The collapse of major bubbles is often preceded by the collapse of smaller bubbles representing ‘fringe’ speculations. Those early wipeouts are canaries in the coalmine. John Hussman

The Great Wait Continues…. 

The Arithmetic of Risk

John P. Hussman, Ph.D.
President, Hussman Investment Trust

March 2018

Specifically, log(MarketCap/GVA) has a correlation of about -0.93 with subsequent 12-year S&P 500 total returns. The correlation is negative because higher valuations imply lower subsequent market returns. Recently, this ratio climbed to the highest level in history, exceeding the peaks observed in 2000 and 2007. Based on other reliable measures for which historical data is available, present market valuations also exceed those observed at the 1929 peak.
The most reliable measures of valuation we identify are now between 2.6 and 3.0 times their pre-bubble historical norms. No market cycle in history, not even in recent decades, has ended without bringing those measures within 20-40% of those norms (and usually below them). This implies that even a run-of-the-mill completion to the present market cycle can be expected to take the S&P 500 between 45% and 65% lower, even without breaking below historical valuation norms. Likewise, I fully expect that even after dividends, the total return of the S&P 500 over the coming 12-year period will be negative.
“By the completion of this market cycle, I doubt that there will be much talk of the ‘cost’ of getting out too early. The 2000-2002 collapse wiped out the entire total return of the S&P 500 – in excess of Treasury bill returns – all the way back to May 1996. 
The 2007-2009 collapse wiped out the entire total return of the S&P 500 – in excess of Treasury bill returns – all the way back to June 1995. We correctly anticipated the extent of both collapses. 
Frankly, I expect that the completion of the current cycle will wipe out the entire total return of the S&P 500 – in excess of Treasury bills – all the way back to roughly October 1997. 
That outcome would not even require our most reliable measures of valuation to revisit their historical norms. 
If there is something in the financial markets to be particularly optimistic about, it is the prospect of opportunities that will evolve over the completion of the current market cycle. 
The strongest expected market return/risk classifications we identify emerge when a material retreat in valuations is joined by an improvement in market action.” 

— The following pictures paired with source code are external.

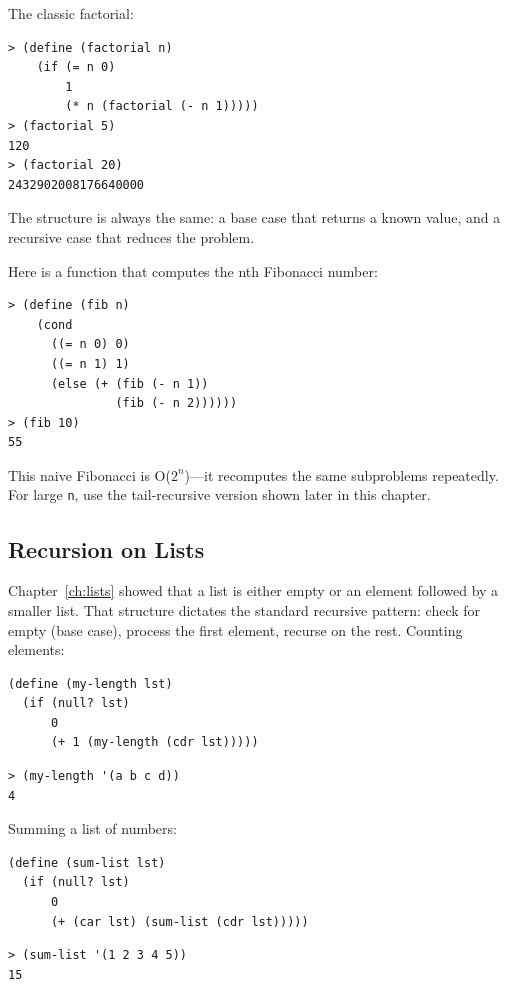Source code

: The classic factorial:

\begin{lstlisting}[style=repl]
> (define (factorial n)
    (if (= n 0)
        1
        (* n (factorial (- n 1)))))
> (factorial 5)
120
> (factorial 20)
2432902008176640000
\end{lstlisting}

The structure is always the same: a base case that returns a known value, and a recursive case that reduces the problem.

Here is a function that computes the nth Fibonacci number:

\begin{lstlisting}[style=repl]
> (define (fib n)
    (cond
      ((= n 0) 0)
      ((= n 1) 1)
      (else (+ (fib (- n 1))
               (fib (- n 2))))))
> (fib 10)
55
\end{lstlisting}

\begin{warning}
This naive Fibonacci is O($2^n$)---it recomputes the same subproblems repeatedly. For large \texttt{n}, use the tail-recursive version shown later in this chapter.
\end{warning}

\subsection{Recursion on Lists}

Chapter~\ref{ch:lists} showed that a list is either empty or an element followed by a smaller list. That structure dictates the standard recursive pattern: check for empty (base case), process the first element, recurse on the rest. Counting elements:

\begin{lstlisting}
(define (my-length lst)
  (if (null? lst)
      0
      (+ 1 (my-length (cdr lst)))))
\end{lstlisting}

\begin{lstlisting}[style=repl]
> (my-length '(a b c d))
4
\end{lstlisting}

Summing a list of numbers:

\begin{lstlisting}
(define (sum-list lst)
  (if (null? lst)
      0
      (+ (car lst) (sum-list (cdr lst)))))
\end{lstlisting}

\begin{lstlisting}[style=repl]
> (sum-list '(1 2 3 4 5))
15
\end{lstlisting}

DYI: U.S. stock market is massively overvalued by any measure you care to use whether it is sales, earnings or dividends the results are the same: VALUATION MASS INSANITY!

This mass insanity is coalescing around endless wars, unaccounted tax dollars [21 Trillion past 20 years], fake as hell mass shootings, insane politics [Democrat or Republican] along with a psychosis level of propaganda delivered by the main stream media.  This is all reaching a peak level and when the apex arrives a biblical proportion stock/bond market and economic blow off will occur.  God help us!